Ricardo
Sigala
Hace
30 años nos despedimos de Julio Cortázar, aquel 12 de febrero de 1984,
inesperadamente el más jovial de los escritores latinoamericanos había muerto.
Cómo poder conciliar tanta vitalidad, tanta emoción por vivir, cómo imaginar a
ese “muchacho” adicto a las causas revolucionarias, a la tolerancia, a las
búsquedas típicas de los años sesenta, cómo concebir que el máximo creador de
divertimientos en cada una de sus páginas se había dado a la tarea de morir. La
muerte parecía un concepto verdaderamente anómalo aplicado a Julio Cortázar.

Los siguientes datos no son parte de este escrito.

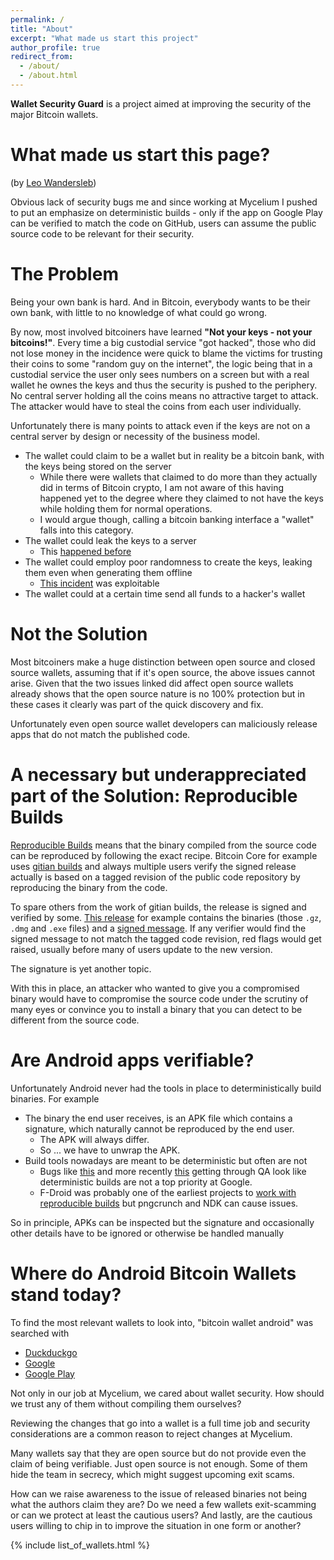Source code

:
 ```yaml
---
permalink: /
title: "About"
excerpt: "What made us start this project"
author_profile: true
redirect_from:
  - /about/
  - /about.html
---
```


**Wallet Security Guard** is a project aimed at improving the security of the
major Bitcoin wallets.


What made us start this page?
========

(by [Leo Wandersleb](/cv/leo/))

Obvious lack of security bugs me and since working at Mycelium I pushed to put
an emphasize on deterministic builds - only if the app on Google Play can be
verified to match the code on GitHub, users can assume the public source code to be
relevant for their security.

The Problem
===========

Being your own bank is hard. And in Bitcoin, everybody wants to be their own
bank, with little to no knowledge of what could go wrong.

By now, most involved bitcoiners have learned **"Not your keys - not your bitcoins!"**.
Every time a big custodial service "got hacked", those who did not lose
money in the incidence were quick to blame the victims for trusting their
coins to some "random guy on the internet", the logic being that in a custodial
service the user only sees numbers on a screen but with a real wallet he ownes the
keys and thus the security is pushed to the periphery. No central server holding
all the coins means no attractive target to attack. The attacker would have to steal
the coins from each user individually.

Unfortunately there is many points to attack even if the keys are not on a
central server by design or necessity of the business model.

* The wallet could claim to be a wallet but in reality be a bitcoin bank, with the keys being stored on the server
  * While there were wallets that claimed to do more than they actually did in terms of Bitcoin crypto, I am not aware of this having happened yet to the degree where they claimed to not have the keys while holding them for normal operations.
  * I would argue though, calling a bitcoin banking interface a "wallet" falls into this category.
* The wallet could leak the keys to a server
  * This [happened before](https://github.com/bitpay/copay/issues/9346)
* The wallet could employ poor randomness to create the keys, leaking them even when generating them offline
  * [This incident](https://bitcoin.org/en/alert/2013-08-11-android) was exploitable
* The wallet could at a certain time send all funds to a hacker's wallet

Not the Solution
================

Most bitcoiners make a huge distinction between open source and closed source
wallets, assuming that if it's open source, the above issues cannot arise.
Given that the two issues linked did affect open source wallets already shows
that the open source nature is no 100% protection but in these cases it clearly
was part of the quick discovery and fix.

Unfortunately even open source wallet developers can maliciously release apps that do
not match the published code.

A necessary but underappreciated part of the Solution: Reproducible Builds
====================================================

[Reproducible Builds](https://reproducible-builds.org/) means that the binary compiled from the source code
can be reproduced by following the exact recipe. Bitcoin Core for example uses
[gitian builds](https://github.com/bitcoin-core/docs/blob/master/gitian-building.md)
and always multiple users verify the signed release actually is based on a
tagged revision of the public code repository by reproducing the binary from the code.

To spare others from the work of gitian builds, the release is signed and verified by some.
[This release](https://bitcoincore.org/bin/bitcoin-core-0.18.1/) for example contains
the binaries (those `.gz`, `.dmg` and `.exe` files) and a
[signed message](https://bitcoincore.org/bin/bitcoin-core-0.18.1/SHA256SUMS.asc).
If any verifier would find the signed message to not match the tagged code revision,
red flags would get raised, usually before many of users update to the new version.

The signature is yet another topic.

With this in place, an attacker who wanted to give you a compromised binary would have
to compromise the source code under the scrutiny of many eyes or convince you
to install a binary that you can detect to be different from the source code.

Are Android apps verifiable?
============================

Unfortunately Android never had the tools in place to deterministically
build binaries. For example

* The binary the end user receives, is an APK file which contains a signature, which naturally cannot be reproduced by the end user.
  * The APK will always differ.
  * So ... we have to unwrap the APK.
* Build tools nowadays are meant to be deterministic but often are not
  * Bugs like [this](https://issuetracker.google.com/issues/120255763) and more recently [this](https://issuetracker.google.com/issues/110237303) getting through QA look like deterministic builds are not a top priority at Google.
  * F-Droid was probably one of the earliest projects to [work with reproducible builds](https://f-droid.org/docs/Reproducible_Builds/?title=Deterministic,_Reproducible_Builds) but pngcrunch and NDK can cause issues.

So in principle, APKs can be inspected but the signature and occasionally other
details have to be ignored or otherwise be handled manually

Where do Android Bitcoin Wallets stand today?
=============================================

To find the most relevant wallets to look into, "bitcoin wallet android" was
searched with

* [Duckduckgo](https://duckduckgo.com/?q=android+bitcoin+wallet)
* [Google](https://www.google.com/search?q=android%20bitcoin%20wallet)
* [Google Play](https://play.google.com/store/search?q=bitcoin%20wallet)

Not only in our job at Mycelium, we cared about wallet security. How should we
trust any of them without compiling them ourselves?

Reviewing the changes that go into a wallet is a full time job and
security considerations are a common reason to reject changes at Mycelium.

Many wallets say that they are open source but do not provide even the claim of being
verifiable. Just open source is not enough.
Some of them hide the team in secrecy, which might suggest upcoming exit scams.

How can we raise awareness to the issue of released binaries not being what the
authors claim they are? Do we need a few wallets exit-scamming or can we
protect at least the cautious users? And lastly, are the cautious users willing
to chip in to improve the situation in one form or another?

{% include list_of_wallets.html %}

Pocos escritores en la historia de
la literatura se han atrevido a tanto y con tanto éxito como este argentino
universal. Cortázar nos enseñó que la literatura es un juego, un juego
demasiado serio pero al fin un juego. Su más popular obra, Rayuela, que en México correspondería al juego del avión o al
bebeleche, es un espacio que representa
la libertad lectora. El lector es un elemento fundamental del libro, pues él
decide si quiere leer de manera convencional, es decir de principio a fin, o si
sigue un cuadro de instrucciones que
sugiere una serie de saltos en los capítulos, o en su defecto si el lector
establece el orden personal de la lectura del libro. Cortázar con esta
estrategia le dio la posibilidad al lector de ser también un autor que va
construyendo a voluntad el texto leído. Rayuela
es uno de los generadores de lo que se dio en llamar el lector activo. Esta
novela publicada en 1963, es un ejemplo más de lo que sucedería justo en esa
década emblemática respecto a las
libertades en el sigo XX, la década del rock and roll, de los hippies,
de los movimientos del 68 en México, en París, Estados unidos, la Primavera de
Praga, y desde luego del Boom latinoamericano, que daría carta de ciudadanía
universal a la literatura escrita en español fuera de España.
Cortázar jugó un papel muy
comprometido con las causas sociales, hombre consciente y sensible simpatizó
con la izquierda de su tiempo y con los movimientos antiimperialistas, fue un
declarado enemigo de las dictaduras que ensuciaron la historia de Latinoamérica.
No obstante, su literatura nunca fue panfletaria, por el contrario sus cuentos
gozan de una marcada indagación en la difíciles fronteras entre el sueño y la
vigilia, entre el mundo real y las fantasías y los más profundo anhelos, se
sumerge en las hipótesis más atrevidas en lo referente a las relaciones que la
ficción establece con nuestra vida cotidiana. Podríamos catalogar los cuentos
de Julio Cortázar como fantásticos, salvo que esa fantasía está arraigada en
las circunstancias más realistas de nuestra vidas. El hombre que lee una novela
en la que se fragua su propia muerte en manos de su esposa adúltera y del
amante, la culta y opulenta pianista argentina que descubre que en el Bélgica
tiene una vida alterna como pordiosera, la casa que va siendo tomada por “algo”
que termina por expulsar a sus moradores, son sólo ejemplos memorables de la
maestría de Julio Cortázar.
Hace 30 años, decía, perdimos a
Julio Cortázar, en el sentido en que ya no aspiraremos e verlo en una
conferencia u obtener de él un autógrafo o una fotografía, ya no podremos decirle gracias personalmente
por sus libros, y ni siquiera despedirnos de él. Porque para los que nunca lo
tratamos personalmente será siempre ese desconocido imprescindible, que lo
extrañamos por todo lo se llevó al morir,
y que lo queremos entrañablemente por todo lo que nos dejó.